Nadia okazała się miłą i urodziwą dziewczyną, o jasnych, brązowych oczach, zadartym nosku i falowanych, ciemnoblond włosach. Czuć od niej było wiosnę.
Trzymała Wojtka mocno za rękę i śmiało odpowiadała na pytania rodziców. Widać było, iż jest w nim zakochana po uszy. Antek czuł zazdrość. Dla niego Wojtek był najlepszym bratem. A ta Nadia…
Przy stole Antek ukradkiem przyglądał się dziewczynie. I coraz bardziej mu się podobała.
— Nie patrz tak na dziewczynę brata — powiedziała mama, gdy Wojtek wyszedł odprowadzić Nadieżdę.
— Wcale mi się nie podoba. Znajdę sobie lepszą — odparł Antek z przekąsem.
Po ślubie Wojtek wyprowadził się do Nadii i jej matki. Do domu zaglądał rzadko. Jakby nagle dojrzał. Po studiach zatrudnił się w największej firmie budowlanej w mieście. Rok później urodził im się syn. W małym mieszkaniu zrobiło się ciasno, więc Wojtek zaczął budować dom. Sam projektował, sam stawiał. Pomagali mu przyjaciele. Ojciec chwalił starszego syna, pomagał finansowo.

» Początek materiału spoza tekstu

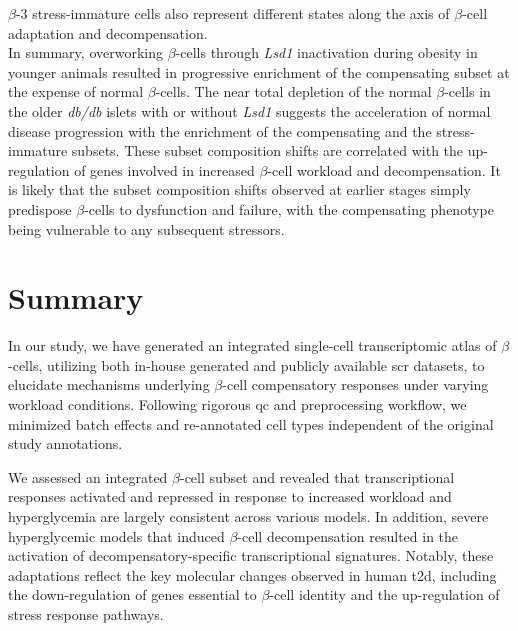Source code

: $\beta$-3 stress-immature cells also represent different states along the axis of $\beta$-cell adaptation and decompensation.\\






In summary, overworking $\beta$-cells through \textit{Lsd1} inactivation during obesity in younger animals resulted in progressive enrichment of the compensating subset at the expense of normal $\beta$-cells. The near total depletion of the normal $\beta$-cells in the older \textit{db/db} islets with or without \textit{Lsd1} suggests the acceleration of normal disease progression with the enrichment of the compensating and the stress-immature subsets. These subset composition shifts are correlated with the up-regulation of genes involved in increased $\beta$-cell workload and decompensation. It is likely that the subset composition shifts observed at earlier stages simply predispose $\beta$-cells to dysfunction and failure, with the compensating phenotype being vulnerable to any subsequent stressors.

\clearpage

\section[Summary]{Summary}
\label{sec:chp3_summary}

\par In our study, we have generated an integrated single-cell transcriptomic atlas of $\beta$-cells, utilizing both in-house generated and publicly available \gls{scr} datasets, to elucidate mechanisms underlying $\beta$-cell compensatory responses under varying workload conditions. Following rigorous \gls{qc} and preprocessing workflow, we minimized batch effects and re-annotated cell types independent of the original study annotations.\\

\par We assessed an integrated $\beta$-cell subset and revealed that transcriptional responses activated and repressed in response to increased workload and hyperglycemia are largely consistent across various models. In addition, severe hyperglycemic models that induced $\beta$-cell decompensation resulted in the activation of decompensatory-specific transcriptional signatures. Notably, these adaptations reflect the key molecular changes observed in human \gls{t2d}, including the down-regulation of genes essential to $\beta$-cell identity and the up-regulation of stress response pathways.\\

Antek tymczasem skończył szkołę i po raz pierwszy nie poszedł w ślady brata — dostał się na prawo. Pogardliwie stwierdził, iż budowlanka jest dla nieudaczników. Mądrzy pracują głową, nie rękami.
Któregoś dnia mama wysłała Antka z kupionymi ubraniami dla rosnącego bratanka. Nadia zaokrągliła się, stała się bardzo kobieca i piękna. Antek się zaczerwienił i wybełkotał coś, wręczając jej paczkę.
— Wejdź. — Nadia, śmiejąc się, wciągnęła go do przedpokoju. — Wojtek wyjechał w delegację, a sznurek w łazience mi się urwał. Naprawisz? Bo Antek wróci dopiero za trzy dni, a nie mam gdzie suszyć bielizny.
Antek naprawił sznurek. Potem NadiaAntek i Nadia stali razem w drzwiach nowego domu, patrząc, jak mały Maks biega po ogrodzie, a w jego śmiechu słychać było echo szczęścia, które kiedyś zbudował dla nich Wojtek.